Before the name "Kamen Rider Shin" was decided, Shotaro Ishinomori originally planned for the character to be called "Kamen Rider Gaia" (仮面ライダーガイア, Kamen Raidā Gaia). The design would have been closer to a traditional Kamen Rider appearance, before later designs switched to a "Kamen Rider Style Reform" version (resembling a man in a motorcycle helmet and modified riding jacket), and then the mutated insect-like human that would become Kamen Rider Shin.

==Media==
• The film's song "Forever" was performed by Noriko Watanabe, with lyrics by Hiroko Kimura, composition by Ryuudou Uzaki, and arrangements by Tooru Yuugawa.
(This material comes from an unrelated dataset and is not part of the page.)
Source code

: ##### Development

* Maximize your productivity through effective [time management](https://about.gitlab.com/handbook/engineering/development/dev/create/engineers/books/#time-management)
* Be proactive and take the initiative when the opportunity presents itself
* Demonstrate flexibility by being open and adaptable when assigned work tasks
The film was released on DVD on 25 April 2008, by Bandai Visual. It was later released on Toei Company's subscription channel, which featured the film during its Kamen Rider 40th anniversary line up in July 2011.

• The OST was released by Nippon Colombia on 6 July 2005 as an Animex Special release with a street price of 1,200 Yen with the tracks composed by Ryudo Uzaki and Kaoru Wada.

• Shin Kamen Rider makes appearances in the films of the later Kamen Rider Decade television series. He is also the primary focus of one of the All Riders vs. Dai-Shocker comedic webisodes. Kamen Rider Shin also appears as a playable character in the 2011 Nintendo DS video game All Kamen Rider: Rider Generation.

• Media Blasters licensed Shin Kamen Rider; Prologue for a Region 1 Blu-ray release, along with Kamen Rider ZO, Kamen Rider J, and the short Kamen Rider World. A limited Collector's Edition featuring World and a special interview with the movie director of ZO and J, Keita Amemiya was released in the summer of 2024 exclusively on the Media Blasters website, while a Standard Edition of the Blu-ray for the wider market was released in April 2025. This version of the Blu-ray however does not contain neither the short nor the interview.

• The movie was released worldwide on 5 April 2020 on the Toei Tokusatsu World YouTube channel along with 69 other shows.

==Other releases==
In April 2025, a Shin Kamen Rider-themed cologne was released.